Concrete pressure is generated by the hydraulic system acting on the back face of each pumping piston. On the TRUEMAX A-series boom pumps, the hydraulic main pressure is 32 MPa, transmitted to the pumping cylinders to produce concrete pressures of 8.3 to 12 MPa at the discharge — enough to deliver concrete vertically through the boom and onward into a placing boom or end hose. Boom positioning is independent of pumping: a separate proportional hydraulic circuit articulates each boom section, with load-sensing flow control for shock-free movement under load.
Pumpable Concrete: Mix Design Parameters
The pump can only deliver what the mix design allows. ACI 304.2R-17 (Guide to Placing Concrete by Pumping Methods) is the authoritative reference. Pumpability depends on six interrelated parameters:
• Water-binder ratio: 0.30–0.50 typical, 0.30–0.40 for high-strength and high-rise vertical pumping. Lower ratios need more lubrication from cement paste and SCMs.
• Slump / consistency: 100–180 mm (4–7 in) for conventional pumped concrete; up to 210 mm or self-consolidating concrete (SCC) for difficult placements. Slump retention through pumping time must be considered for long pours.
• Cement / binder content: 320–450 kg/m³ typical, depending on strength class. Excess cement is uneconomical and does not improve pumpability on its own.
• Supplementary cementitious materials (SCM): Fly ash (Class F) replacing 15–25% of cement improves pumpability and reduces line friction. Ground granulated blast-furnace slag (GGBS) at 30–50% replacement is common in high-rise and durability-driven mixes.
• Coarse aggregate grading: ASTM C33 / C33M compliance is required. Maximum aggregate size ≤ 1/3 the smallest inside pipe diameter (typically 25 mm for 125 mm pipe, 32 mm for 150 mm pipe). Continuous grading minimises friction loss.
• Fines content: Sand fraction passing 300 µm at 15–20% of total aggregate, passing 150 µm at 5–8%. Insufficient fines causes bleed-water separation and pipeline blockage at bends.
Admixture selection: water-reducing admixtures (mid-range or high-range) improve workability without adding mix water; air-entraining agents at 4–7% are routine in freeze-thaw climates but reduce strength predictably. Polycarboxylate ether superplasticisers (PCE) are the standard for high-rise and SCC pumping.
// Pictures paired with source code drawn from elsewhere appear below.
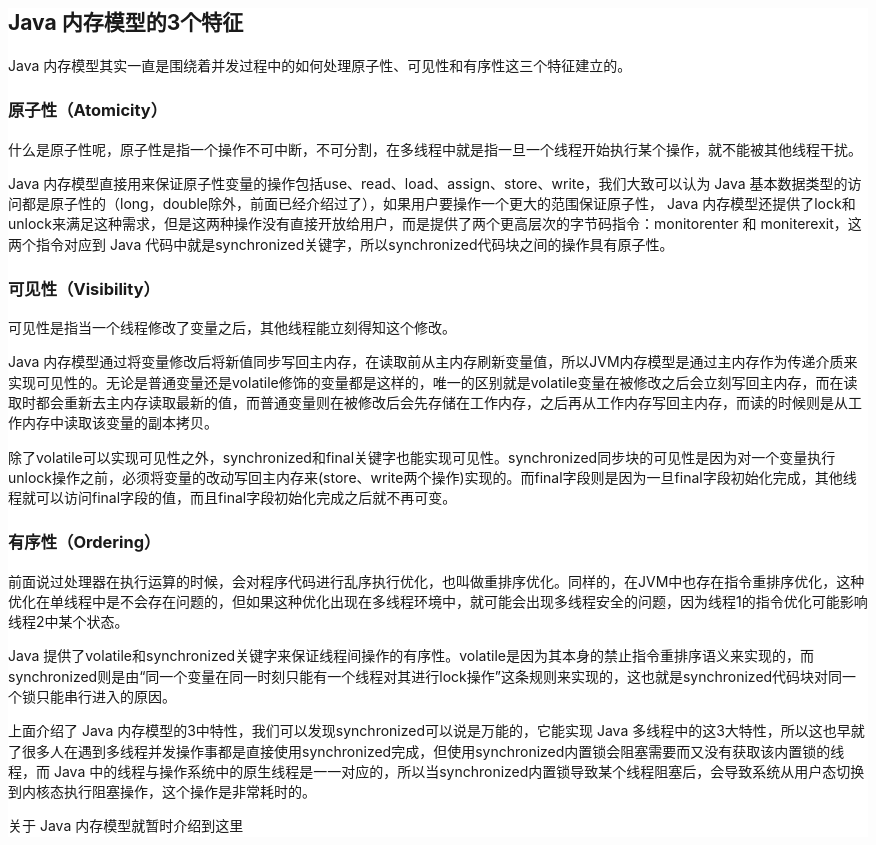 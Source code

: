 ## Java 内存模型的3个特征

Java 内存模型其实一直是围绕着并发过程中的如何处理原子性、可见性和有序性这三个特征建立的。

### 原子性（Atomicity）

什么是原子性呢，原子性是指一个操作不可中断，不可分割，在多线程中就是指一旦一个线程开始执行某个操作，就不能被其他线程干扰。

Java 内存模型直接用来保证原子性变量的操作包括use、read、load、assign、store、write，我们大致可以认为 Java 基本数据类型的访问都是原子性的（long，double除外，前面已经介绍过了），如果用户要操作一个更大的范围保证原子性， Java 内存模型还提供了lock和unlock来满足这种需求，但是这两种操作没有直接开放给用户，而是提供了两个更高层次的字节码指令：monitorenter 和 moniterexit，这两个指令对应到 Java 代码中就是synchronized关键字，所以synchronized代码块之间的操作具有原子性。

### 可见性（Visibility）

可见性是指当一个线程修改了变量之后，其他线程能立刻得知这个修改。

Java 内存模型通过将变量修改后将新值同步写回主内存，在读取前从主内存刷新变量值，所以JVM内存模型是通过主内存作为传递介质来实现可见性的。无论是普通变量还是volatile修饰的变量都是这样的，唯一的区别就是volatile变量在被修改之后会立刻写回主内存，而在读取时都会重新去主内存读取最新的值，而普通变量则在被修改后会先存储在工作内存，之后再从工作内存写回主内存，而读的时候则是从工作内存中读取该变量的副本拷贝。

除了volatile可以实现可见性之外，synchronized和final关键字也能实现可见性。synchronized同步块的可见性是因为对一个变量执行unlock操作之前，必须将变量的改动写回主内存来(store、write两个操作)实现的。而final字段则是因为一旦final字段初始化完成，其他线程就可以访问final字段的值，而且final字段初始化完成之后就不再可变。

### 有序性（Ordering）

前面说过处理器在执行运算的时候，会对程序代码进行乱序执行优化，也叫做重排序优化。同样的，在JVM中也存在指令重排序优化，这种优化在单线程中是不会存在问题的，但如果这种优化出现在多线程环境中，就可能会出现多线程安全的问题，因为线程1的指令优化可能影响线程2中某个状态。

Java 提供了volatile和synchronized关键字来保证线程间操作的有序性。volatile是因为其本身的禁止指令重排序语义来实现的，而synchronized则是由“同一个变量在同一时刻只能有一个线程对其进行lock操作”这条规则来实现的，这也就是synchronized代码块对同一个锁只能串行进入的原因。

上面介绍了 Java 内存模型的3中特性，我们可以发现synchronized可以说是万能的，它能实现 Java 多线程中的这3大特性，所以这也早就了很多人在遇到多线程并发操作事都是直接使用synchronized完成，但使用synchronized内置锁会阻塞需要而又没有获取该内置锁的线程，而 Java 中的线程与操作系统中的原生线程是一一对应的，所以当synchronized内置锁导致某个线程阻塞后，会导致系统从用户态切换到内核态执行阻塞操作，这个操作是非常耗时的。

关于 Java 内存模型就暂时介绍到这里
Mixes that fail pumpability assessment — typically due to inadequate fines, oversized aggregate, low cement, or excessive fibre dosage — should not be specified for pumped placement. ACI 304.2R recommends trial-pumping of marginal mixes before structural pours.
Pump-to-Pipeline Matching
Pipeline sizing and routing determine the pressure budget available at the point of discharge. The pump's nameplate pressure (e.g. 12 MPa peak on a TP49RZ6) is the upstream value; losses through the pipeline reduce the effective discharge pressure.
Typical pressure losses (125 mm steel pipe, conventional mix)
• Vertical rise: ~1 bar (0.1 MPa) per 4–5 m of lift
• Horizontal run: ~0.5–1.0 bar (0.05–0.1 MPa) per 100 m
• Each 90° bend: ~1–2 bar equivalent additional loss
• Reducers and flexible hose: ~2–3 bar combined
A truck-mounted boom pump rated for 12 MPa (120 bar) discharge pressure delivers approximately 60 m vertical reach through the boom in addition to its mechanical extension — which is why the TP63RZ6 (62.5 m vertical) does not require a riser pipe to reach its full extension. Beyond the boom range, stationary high-pressure pumps (e.g. SP100.23.360D at 23 MPa) are used to drive concrete into building-mounted riser pipework feeding a placing boom on the working storey.
Pipeline material and accessories
TRUEMAX boom delivery pipes use hardened seamless steel pipe with double-layer construction at high-wear bends. Standard configuration is 125 mm internal diameter (some markets specify 150 mm). Pipe couplings are quick-release clamp type to EN-equivalent specification, with hardened wear sleeves at every bend. Flexible end hose at the boom tip is wire-reinforced rubber rated to the pump's working pressure.